Cloud Browser Execution Agent (BrowserCat Backend Interface)

This Model Context Protocol (MCP) server component establishes an interface for controlling BrowserCat's proprietary cloud-based web browsing facility. It empowers Large Language Models (LLMs) to dynamically interact with web content, capture visual representations of the display, and run client-side scripts inside a fully rendered browser environment without requiring any local browser installation or setup.

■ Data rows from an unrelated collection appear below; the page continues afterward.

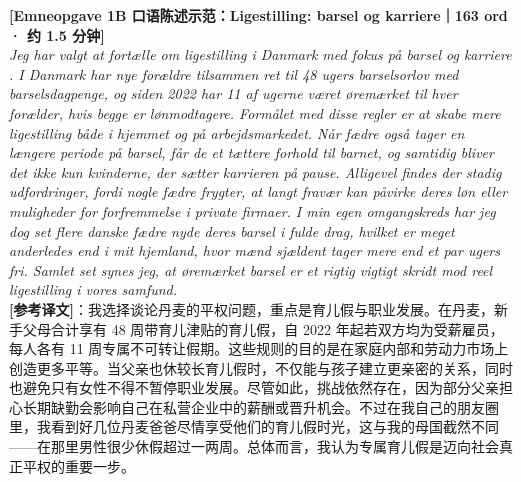 \begin{transbox}
\small
\textbf{\color{NCDNavy}[Emneopgave 1B 口语陈述示范：Ligestilling: barsel og karriere｜163 ord · 约 1.5 分钟]}\\
\textit{Jeg har valgt at fortælle om ligestilling  i Danmark med fokus på barsel og karriere . I Danmark har nye forældre tilsammen ret til 48 ugers barselsorlov med barselsdagpenge, og siden 2022 har 11 af ugerne været øremærket  til hver forælder, hvis begge er lønmodtagere. Formålet med disse regler er at skabe mere ligestilling både i hjemmet og på arbejdsmarkedet. Når fædre også tager en længere periode på barsel, får de et tættere forhold til barnet, og samtidig bliver det ikke kun kvinderne, der sætter karrieren på pause. Alligevel findes der stadig udfordringer, fordi nogle fædre frygter, at langt fravær kan påvirke deres løn eller muligheder for forfremmelse  i private firmaer. I min egen omgangskreds har jeg dog set flere danske fædre nyde deres barsel i fulde drag, hvilket er meget anderledes end i mit hjemland, hvor mænd sjældent tager mere end et par ugers fri. Samlet set synes jeg, at øremærket barsel er et rigtig vigtigt skridt mod reel ligestilling i vores samfund.}\\[4pt]
\textbf{\color{NCDTeal}[参考译文]}：我选择谈论丹麦的平权问题，重点是育儿假与职业发展。在丹麦，新手父母合计享有 48 周带育儿津贴的育儿假，自 2022 年起若双方均为受薪雇员，每人各有 11 周专属不可转让假期。这些规则的目的是在家庭内部和劳动力市场上创造更多平等。当父亲也休较长育儿假时，不仅能与孩子建立更亲密的关系，同时也避免只有女性不得不暂停职业发展。尽管如此，挑战依然存在，因为部分父亲担心长期缺勤会影响自己在私营企业中的薪酬或晋升机会。不过在我自己的朋友圈里，我看到好几位丹麦爸爸尽情享受他们的育儿假时光，这与我的母国截然不同——在那里男性很少休假超过一两周。总体而言，我认为专属育儿假是迈向社会真正平权的重要一步。
\end{transbox}

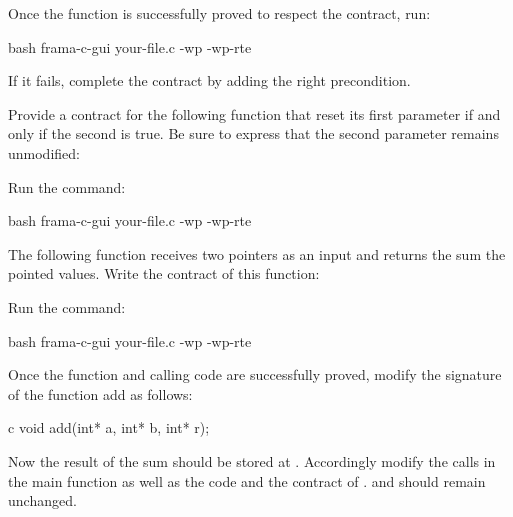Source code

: Once the function is successfully proved to respect the contract, run:


\begin{CodeBlock}{bash}
frama-c-gui your-file.c -wp -wp-rte
\end{CodeBlock}


If it fails, complete the contract by adding the right precondition.






Provide a contract for the following function that reset its first parameter
if and only if the second is true. Be sure to express that the second parameter
remains unmodified:




Run the command:


\begin{CodeBlock}{bash}
frama-c-gui your-file.c -wp -wp-rte
\end{CodeBlock}





The following function receives two pointers as an input and returns the
sum the pointed values. Write the contract of this function:






Run the command:



\begin{CodeBlock}{bash}
frama-c-gui your-file.c -wp -wp-rte
\end{CodeBlock}



Once the function and calling code are successfully proved, modify the
signature of the function add as follows:



\begin{CodeBlock}{c}
void add(int* a, int* b, int* r);
\end{CodeBlock}


Now the result of the sum should be stored at . Accordingly
modify the calls in the main function as well as the code and the contract
of .  and  should remain
unchanged.



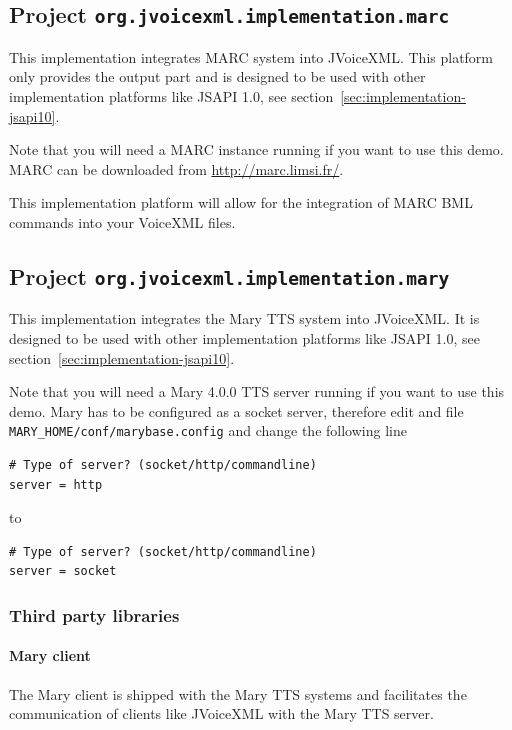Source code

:\documentclass[11pt,a4paper]{article}
\begin{document}
\subsection{Project \texttt{org.jvoicexml.implementation.marc}}

This implementation integrates MARC system into JVoiceXML. This platform
only provides the output part and is designed to be used with other
implementation platforms like JSAPI 1.0, see section~\ref{sec:implementation-jsapi10}.

Note that you will need a MARC instance running if you want to use this
demo. MARC can be downloaded from \url{http://marc.limsi.fr/}.

This implementation platform will allow for the integration of MARC BML commands
into your VoiceXML files.

\subsection{Project \texttt{org.jvoicexml.implementation.mary}}

This implementation integrates the Mary TTS system into JVoiceXML. It is
designed to be used with other implementation platforms like JSAPI 1.0, see
section~\ref{sec:implementation-jsapi10}.

Note that you will need a Mary 4.0.0  TTS server running if you want to use this
demo. Mary has to be configured as a socket server, therefore edit and file
\texttt{MARY\_HOME/conf/marybase.config} and change the following line 

\begin{lstlisting}
# Type of server? (socket/http/commandline)
server = http
\end{lstlisting}

to

\begin{lstlisting}
# Type of server? (socket/http/commandline)
server = socket
\end{lstlisting}

\subsubsection{Third party libraries}
\label{sec:mary-third-party-libr}

\paragraph{Mary client}

The Mary client is shipped with the Mary TTS systems and facilitates the
communication of clients like JVoiceXML with the Mary TTS server.
\end{document}

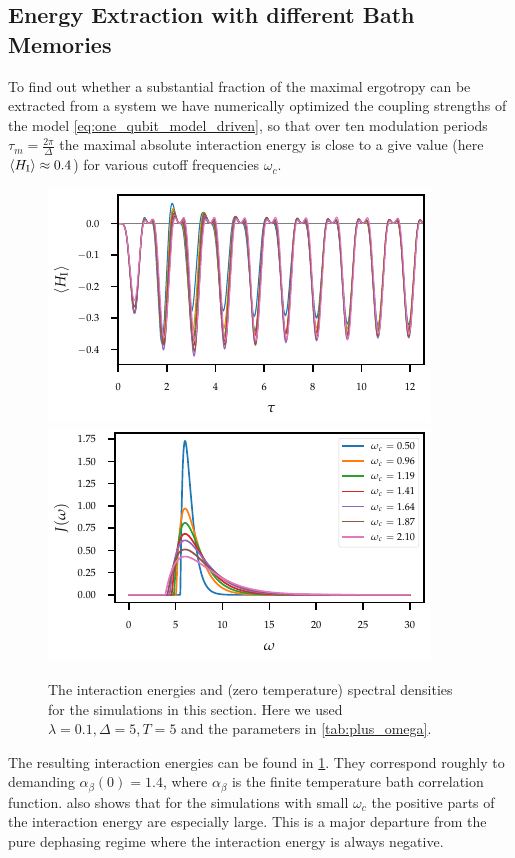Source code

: \subsection{Energy Extraction with different Bath Memories}
\label{sec:extr_mem}
To find out whether a substantial fraction of the maximal ergotropy
can be extracted from a system we have numerically optimized the
coupling strengths of the model \cref{eq:one_qubit_model_driven}, so
that over ten modulation periods \(τ_{m} = \frac{2 π}{Δ}\) the maximal
absolute interaction energy is close to a give value (here
\(\ev{H_{\inter}}\approx 0.4\)) for various cutoff frequencies
\(ω_{c}\).
\begin{figure}[htp]
  \centering
  \includegraphics{figs/one_bath_mod/omega_interactions}
  \includegraphics{figs/one_bath_mod/omega_sd}
  \caption{\label{fig:omega_couplings_and_energies} The interaction
    energies and (zero temperature) spectral densities for the
    simulations in this section. Here we used \(λ=0.1, Δ=5, T=5\) and
    the parameters in \cref{tab:plus_omega}.}
\end{figure}

The resulting interaction energies can be found in
\cref{fig:omega_couplings_and_energies}. They correspond roughly to
demanding \(α_{β}(0)=1.4\), where \(α_{β}\) is the finite temperature
bath correlation function.  
also shows that for the simulations with small \(ω_{c}\) the positive
parts of the interaction energy are especially large. This is a major
departure from the pure dephasing regime where the interaction energy
is always negative.

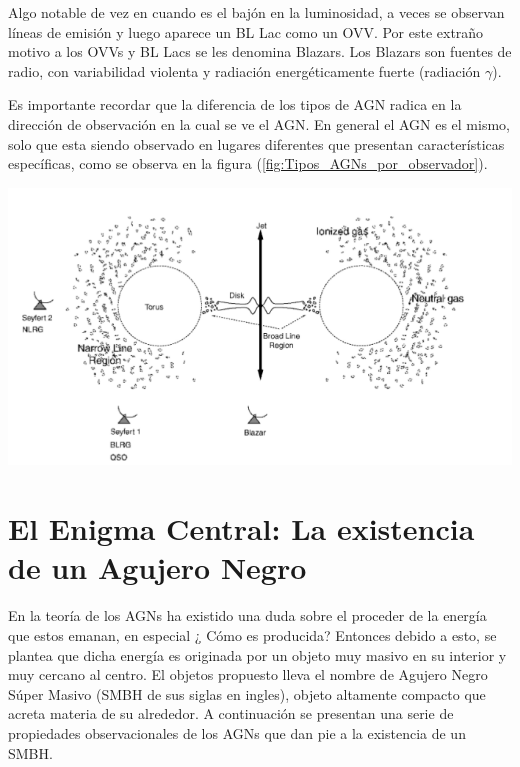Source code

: Algo notable de vez en cuando es el bajón en la luminosidad, a veces se observan líneas de emisión y luego aparece un BL Lac como un OVV. Por este extraño motivo a los OVVs y BL Lacs se les denomina Blazars. Los Blazars son fuentes de radio, con variabilidad violenta y radiación energéticamente fuerte (radiación $\gamma$).


Es importante recordar que la diferencia de los tipos de AGN radica en la dirección de observación en la cual se ve el AGN. En general el AGN es el mismo, solo que esta siendo observado en lugares diferentes que presentan características específicas, como se observa en la figura (\ref{fig:Tipos_AGNs_por_observador}). 

\includegraphics[scale=.5]{./figures/3_AGNs/Clasificacion_AGN}
\label{fig:Tipos_AGNs_por_observador}



\section{El Enigma Central: La existencia de un Agujero Negro}
\label{sec:Zoo_AGN's}

En la teoría de los AGNs ha existido una duda sobre el proceder de la energía que estos emanan, en especial ¿ Cómo es producida? Entonces debido a esto, se plantea que dicha energía es originada por un objeto muy masivo en su interior y muy cercano al centro. El objetos propuesto lleva el nombre de Agujero Negro Súper Masivo (SMBH de sus siglas en ingles), objeto altamente compacto que acreta materia de su alrededor. A continuación se presentan una serie de propiedades observacionales de los AGNs que dan pie a la existencia de un SMBH. \\

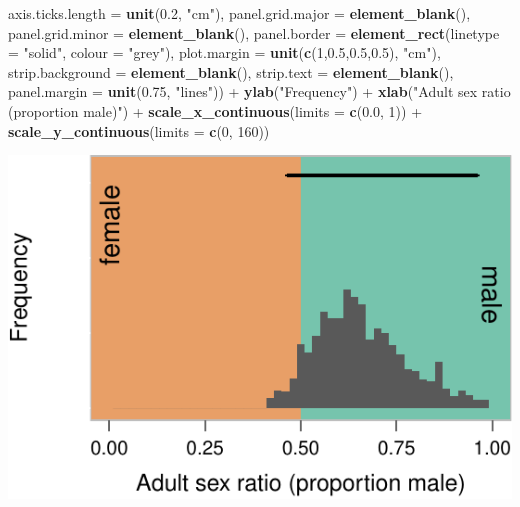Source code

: \documentclass[]{article}
\newenvironment{Shaded}{\begin{snugshade}}{\end{snugshade}}
\newcommand{\KeywordTok}[1]{\textcolor[rgb]{0.13,0.29,0.53}{\textbf{{#1}}}}
\newcommand{\DataTypeTok}[1]{\textcolor[rgb]{0.13,0.29,0.53}{{#1}}}
\newcommand{\DecValTok}[1]{\textcolor[rgb]{0.00,0.00,0.81}{{#1}}}
\newcommand{\FloatTok}[1]{\textcolor[rgb]{0.00,0.00,0.81}{{#1}}}
\newcommand{\StringTok}[1]{\textcolor[rgb]{0.31,0.60,0.02}{{#1}}}
\newcommand{\NormalTok}[1]{{#1}}
\begin{document}
\begin{Shaded}
\begin{Highlighting}[]
        \DataTypeTok{axis.ticks.length =} \KeywordTok{unit}\NormalTok{(}\FloatTok{0.2}\NormalTok{, }\StringTok{"cm"}\NormalTok{),}
        \DataTypeTok{panel.grid.major =} \KeywordTok{element_blank}\NormalTok{(),}
        \DataTypeTok{panel.grid.minor =} \KeywordTok{element_blank}\NormalTok{(),}
        \DataTypeTok{panel.border =} \KeywordTok{element_rect}\NormalTok{(}\DataTypeTok{linetype =} \StringTok{"solid"}\NormalTok{, }\DataTypeTok{colour =} \StringTok{"grey"}\NormalTok{),}
        \DataTypeTok{plot.margin =} \KeywordTok{unit}\NormalTok{(}\KeywordTok{c}\NormalTok{(}\DecValTok{1}\NormalTok{,}\FloatTok{0.5}\NormalTok{,}\FloatTok{0.5}\NormalTok{,}\FloatTok{0.5}\NormalTok{), }\StringTok{"cm"}\NormalTok{),}
        \DataTypeTok{strip.background =} \KeywordTok{element_blank}\NormalTok{(), }
        \DataTypeTok{strip.text =} \KeywordTok{element_blank}\NormalTok{(),}
        \DataTypeTok{panel.margin =} \KeywordTok{unit}\NormalTok{(}\FloatTok{0.75}\NormalTok{, }\StringTok{"lines"}\NormalTok{)) +}
\StringTok{  }\KeywordTok{ylab}\NormalTok{(}\StringTok{"Frequency"}\NormalTok{) +}
\StringTok{  }\KeywordTok{xlab}\NormalTok{(}\StringTok{"Adult sex ratio (proportion male)"}\NormalTok{) +}
\StringTok{  }\KeywordTok{scale_x_continuous}\NormalTok{(}\DataTypeTok{limits =} \KeywordTok{c}\NormalTok{(}\FloatTok{0.0}\NormalTok{, }\DecValTok{1}\NormalTok{)) +}
\StringTok{  }\KeywordTok{scale_y_continuous}\NormalTok{(}\DataTypeTok{limits =} \KeywordTok{c}\NormalTok{(}\DecValTok{0}\NormalTok{, }\DecValTok{160}\NormalTok{))}
\end{Highlighting}
\end{Shaded}

\begin{center}\includegraphics{Ceuta_ASR_Matrix_Modeling_files/figure-latex/unnamed-chunk-30-1} \end{center}
\end{document}
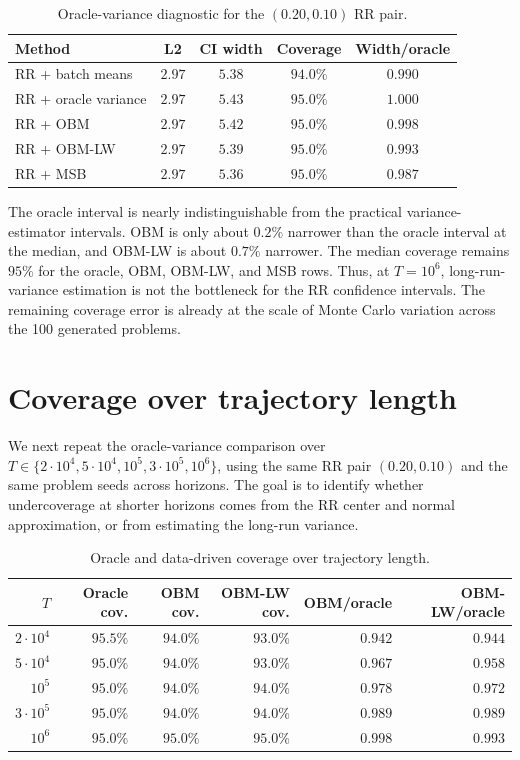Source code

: \begin{table}[htbp]
\caption{Oracle-variance diagnostic for the $(0.20,0.10)$ RR pair.}
\centering
\begin{tabular}{lcccc}
\toprule
\textbf{Method} & \textbf{L2} & \textbf{CI width} & \textbf{Coverage}
& \textbf{Width/oracle} \\
\midrule
RR + batch means & $2.97$ & $5.38$ & $94.0\%$ & $0.990$ \\
RR + oracle variance & $2.97$ & $5.43$ & $95.0\%$ & $1.000$ \\
RR + OBM & $2.97$ & $5.42$ & $95.0\%$ & $0.998$ \\
RR + OBM-LW & $2.97$ & $5.39$ & $95.0\%$ & $0.993$ \\
RR + MSB & $2.97$ & $5.36$ & $95.0\%$ & $0.987$ \\
\bottomrule
\end{tabular}
\end{table}

The oracle interval is nearly indistinguishable from the practical
variance-estimator intervals. OBM is only about $0.2\%$ narrower than the
oracle interval at the median, and OBM-LW is about $0.7\%$ narrower. The
median coverage remains $95\%$ for the oracle, OBM, OBM-LW, and MSB rows.
Thus, at $T=10^6$, long-run-variance estimation is not the bottleneck for
the RR confidence intervals. The remaining coverage error is already at the
scale of Monte Carlo variation across the 100 generated problems.

\section{Coverage over trajectory length}

We next repeat the oracle-variance comparison over
$T\in\{2\cdot10^4,5\cdot10^4,10^5,3\cdot10^5,10^6\}$, using the same RR
pair $(0.20,0.10)$ and the same problem seeds across horizons. The goal is to
identify whether undercoverage at shorter horizons comes from the RR center
and normal approximation, or from estimating the long-run variance.

\begin{table}[htbp]
\caption{Oracle and data-driven coverage over trajectory length.}
\centering
\small
\begin{tabular}{rrrrrr}
\toprule
$T$ & \textbf{Oracle cov.} & \textbf{OBM cov.} & \textbf{OBM-LW cov.}
& \textbf{OBM/oracle} & \textbf{OBM-LW/oracle} \\
\midrule
$2\cdot10^4$ & $95.5\%$ & $94.0\%$ & $93.0\%$ & $0.942$ & $0.944$ \\
$5\cdot10^4$ & $95.0\%$ & $94.0\%$ & $93.0\%$ & $0.967$ & $0.958$ \\
$10^5$ & $95.0\%$ & $94.0\%$ & $94.0\%$ & $0.978$ & $0.972$ \\
$3\cdot10^5$ & $95.0\%$ & $94.0\%$ & $94.0\%$ & $0.989$ & $0.989$ \\
$10^6$ & $95.0\%$ & $95.0\%$ & $95.0\%$ & $0.998$ & $0.993$ \\
\bottomrule
\end{tabular}
\end{table}

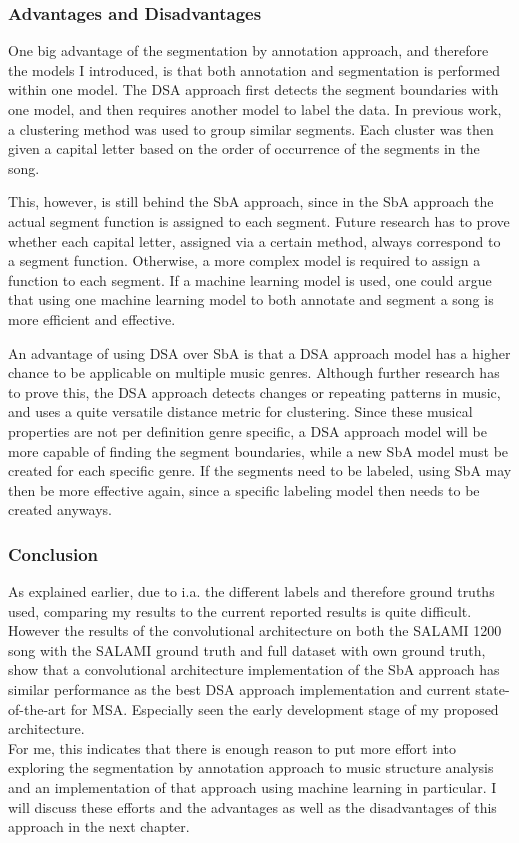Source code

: \subsubsection{Advantages and Disadvantages}
One big advantage of the segmentation by annotation approach, and therefore the models I introduced, is that both annotation and segmentation is performed within one model. The DSA approach first detects the segment boundaries with one model, and then requires another model to label the data. In previous work, a clustering method was used to group similar segments. Each cluster was then given a capital letter based on the order of occurrence of the segments in the song.

This, however, is still behind the SbA approach, since in the SbA approach the actual segment function is assigned to each segment. Future research has to prove whether each capital letter, assigned via a certain method, always correspond to a segment function. Otherwise, a more complex model is required to assign a function to each segment. If a machine learning model is used, one could argue that using one machine learning model to both annotate and segment a song is more efficient and effective.

An advantage of using DSA over SbA is that a DSA approach model has a higher chance to be applicable on multiple music genres. Although further research has to prove this, the DSA approach detects changes or repeating patterns in music, and uses a quite versatile distance metric for clustering. Since these musical properties are not per definition genre specific, a DSA approach model will be more capable of finding the segment boundaries, while a new SbA model must be created for each specific genre. If the segments need to be labeled, using SbA may then be more effective again, since a specific labeling model then needs to be created anyways.

\subsubsection{Conclusion}
As explained earlier, due to i.a. the different labels and therefore ground truths used, comparing my results to the current reported results is quite difficult. However the results of the convolutional architecture on both the SALAMI 1200 song with the SALAMI ground truth and full dataset with own ground truth, show that a convolutional architecture implementation of the SbA approach has similar performance as the best DSA approach implementation and current state-of-the-art for MSA. Especially seen the early development stage of my proposed architecture.\\

For me, this indicates that there is enough reason to put more effort into exploring the segmentation by annotation approach to music structure analysis and an implementation of that approach using machine learning in particular. I will discuss these efforts and the advantages as well as the disadvantages of this approach in the next chapter.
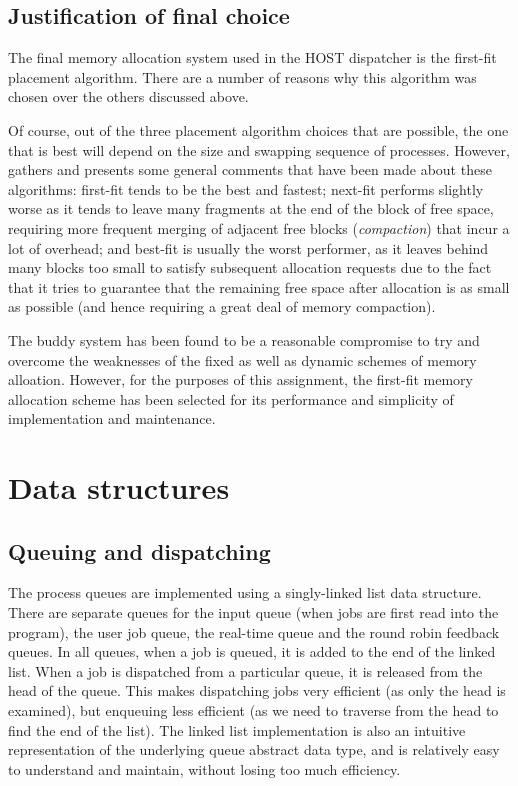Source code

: \documentclass[12pt]{article}
\begin{document}
\subsection{Justification of final choice}
The final memory allocation system used in the HOST dispatcher is the first-fit
placement algorithm. There are a number of reasons why this algorithm was
chosen over the others discussed above.

Of course, out of the three placement algorithm choices that are possible, the
one that is best will depend on the size and swapping sequence of processes.
However, \cite{stallings:2012} gathers and presents some general comments that
have been made about these algorithms: first-fit tends to be the best and
fastest; next-fit performs slightly worse as it tends to leave many fragments
at the end of the block of free space, requiring more frequent merging of
adjacent free blocks (\textit{compaction}) that incur a lot of overhead; and
best-fit is usually the worst performer, as it leaves behind many blocks too
small to satisfy subsequent allocation requests due to the fact that it tries
to guarantee that the remaining free space after allocation is as small as
possible (and hence requiring a great deal of memory compaction).

The buddy system has been found to be a reasonable compromise to try and
overcome the weaknesses of the fixed as well as dynamic schemes of memory 
alloation. However, for the purposes of this assignment, the first-fit memory
allocation scheme has been selected for its performance and simplicity of
implementation and maintenance.

\section{Data structures}

\subsection{Queuing and dispatching}
The process queues are implemented using a singly-linked list data structure.
There are separate queues for the input queue (when jobs are first read into
the program), the user job queue, the real-time queue and the round robin
feedback queues. In all queues, when a job is queued, it is added to the end of
the linked list. When a job is dispatched from a particular queue, it is
released from the head of the queue. This makes dispatching jobs very efficient
(as only the head is examined), but enqueuing less efficient (as we need to
traverse from the head to find the end of the list). The linked list
implementation is also an intuitive representation of the underlying queue
abstract data type, and is relatively easy to understand and maintain, without
losing too much efficiency.
\end{document}
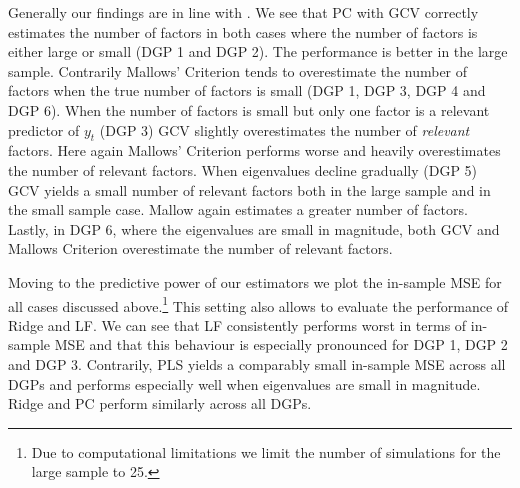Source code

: Generally our findings are in line with \citeauthor{carrasco2016sample}. We see that PC with GCV correctly estimates the number of factors  in both cases where the number of factors is either large or small (DGP 1 and DGP 2). The performance is better in the large sample. Contrarily Mallows' Criterion tends to overestimate the number of factors when the true number of factors is small (DGP 1, DGP 3, DGP 4 and DGP 6). When the number of factors is small but only one factor is a relevant predictor of $y_t$ (DGP 3) GCV slightly overestimates the number of \textit{relevant} factors. Here again Mallows' Criterion performs worse and heavily overestimates the number of relevant factors. When eigenvalues decline gradually (DGP 5) GCV yields a small number of relevant factors both in the large sample and in the small sample case. Mallow again estimates a greater number of factors. Lastly, in DGP 6, where the eigenvalues are small in magnitude, both GCV and Mallows Criterion overestimate the number of relevant factors. 




Moving to the predictive power of our estimators we plot the in-sample MSE for all cases discussed above.\footnote{Due to computational limitations we limit the number of simulations for the large sample to 25.} This setting also allows to evaluate the performance of Ridge and LF. We can see that LF consistently performs worst in terms of in-sample MSE and that this behaviour is especially pronounced for DGP 1, DGP 2 and DGP 3. Contrarily, PLS yields a comparably small in-sample MSE across all DGPs and performs especially well when eigenvalues are small in magnitude. Ridge and PC perform similarly across all DGPs.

Available Operations (Tools)

`browsercat_navigate`

Function: Direct the browser to a specified Uniform Resource Locator (URL).
Parameter: url (Type: Text String) - The target web address.

`browsercat_screenshot`

Function: Procure a visual snapshot of the entire displayed page or isolate a specific element.
Parameters:
- name (Type: Text String, Mandatory): A unique identifier for storing the resulting image file.
- selector (Type: Text String, Optional): A Cascading Style Sheets (CSS) query used to pinpoint a specific DOM element.
- width (Type: Numeric, Optional, Default: 800 units): The horizontal dimension for the captured image.
- height (Type: Numeric, Optional, Default: 600 units): The vertical dimension for the captured image.

`browsercat_click`

Function: Simulate a primary mouse click action on a targeted page component.
Parameter: selector (Type: Text String) - The CSS designator for the target component.

`browsercat_hover`

Function: Simulate moving the mouse cursor over a specified element.
Parameter: selector (Type: Text String) - The CSS designator for the element to hover over.

`browsercat_fill`

Function: Input specified text data into an interactive form field element.
Parameters:
- selector (Type: Text String) - The CSS designator identifying the input control.
- value (Type: Text String) - The textual datum to be entered.

`browsercat_select`

Function: Choose a specific option from a standard HTML selection box (dropdown).
Parameters:
- selector (Type: Text String) - The CSS designator pointing to the <select> tag.
- value (Type: Text String) - The specific option value intended for selection.

`browsercat_evaluate`

Function: Execute arbitrary JavaScript code within the context of the active browser window.
Parameter: script (Type: Text String) - The block of JavaScript source code to interpret and run.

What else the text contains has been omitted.